*Try it*
Where the string "html" shows up in a line of the records, copy that line.

*Materials provided*

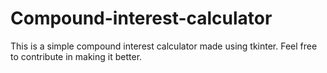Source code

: # Compound-interest-calculator
This is a simple compound interest calculator made using tkinter.
Feel free to contribute in making it better.

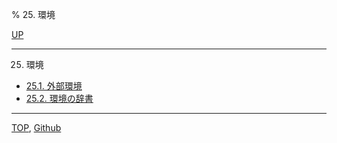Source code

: % 25. 環境

[UP](index.html)  

---

25. 環境

- [25.1. 外部環境](25.1.html)
- [25.2. 環境の辞書](25.2.html)

---
[TOP](index.html),  [Github](https://github.com/nptcl/npt-japanese)

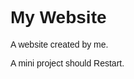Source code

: <html lang="en">
<head>
<title>Page Title</title>
<meta charset="UTF-8">
<meta name="viewport" content="width=device-width, initial-scale=1">
<style>
body {
  font-family: Arial, Helvetica, sans-serif;
}
</style>
</head>
<body>

<h1>My Website</h1>
<p>A website created by me.</p>
<p>A mini project should Restart.</p>

</body>
</html>
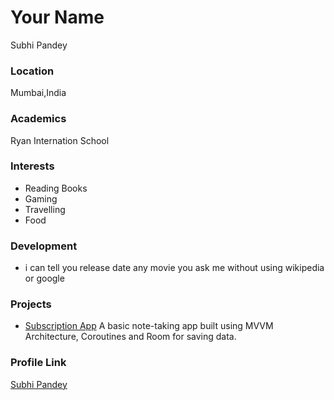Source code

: # Your Name

Subhi Pandey

### Location

Mumbai,India

### Academics

Ryan Internation School

### Interests

- Reading Books
- Gaming
- Travelling
- Food

### Development

- i can tell you release date any movie you ask me without using wikipedia or google

### Projects

- [Subscription App](https://github.com/subhipandey/NoteTakingApp) A basic note-taking app built using MVVM Architecture, Coroutines and Room for saving data.

### Profile Link

[Subhi Pandey](https://github.com/subhipandey/)
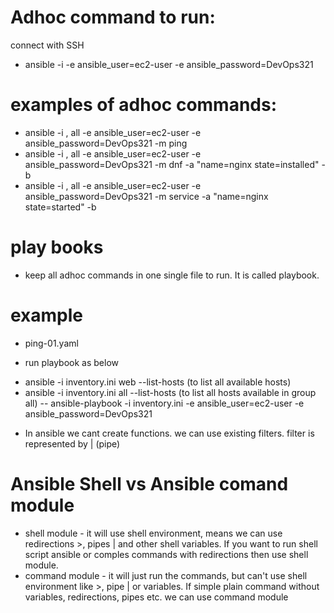 # Adhoc command to run:
connect with SSH
* ansible -i <inventory> -e ansible_user=ec2-user -e ansible_password=DevOps321

# examples of adhoc commands:
* ansible -i <ip-address>, all -e ansible_user=ec2-user -e ansible_password=DevOps321 -m ping
* ansible -i <ip-address>, all -e ansible_user=ec2-user -e ansible_password=DevOps321 -m dnf -a "name=nginx state=installed" -b
* ansible -i <ip-address>, all -e ansible_user=ec2-user -e ansible_password=DevOps321 -m service -a "name=nginx state=started" -b

# play books
* keep all adhoc commands in one single file to run. It is called playbook.
# example
* ping-01.yaml

* run playbook as below
- ansible -i inventory.ini web --list-hosts (to list all available hosts)
- ansible -i inventory.ini all --list-hosts (to list all hosts available in group all)
-- ansible-playbook -i inventory.ini -e ansible_user=ec2-user -e ansible_password=DevOps321 <yaml-file-name> 

* In ansible we cant create functions. we can use existing filters. filter is represented by | (pipe)

# Ansible Shell vs Ansible comand module
* shell module - it will use shell environment, means we can use redirections >, pipes | and other shell variables. If you want to run shell script ansible or comples commands with redirections then use shell module. 
* command module - it will just run the commands, but can't use shell environment like >, pipe | or variables.
If simple plain command without variables, redirections, pipes etc. we can use command module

*Result of this task*
[UP](index.html)  
- [25.1. 外部環境](25.1.html)
- [25.2. 環境の辞書](25.2.html)
[TOP](index.html),  [Github](https://github.com/nptcl/npt-japanese)
: <html lang="en">
</html>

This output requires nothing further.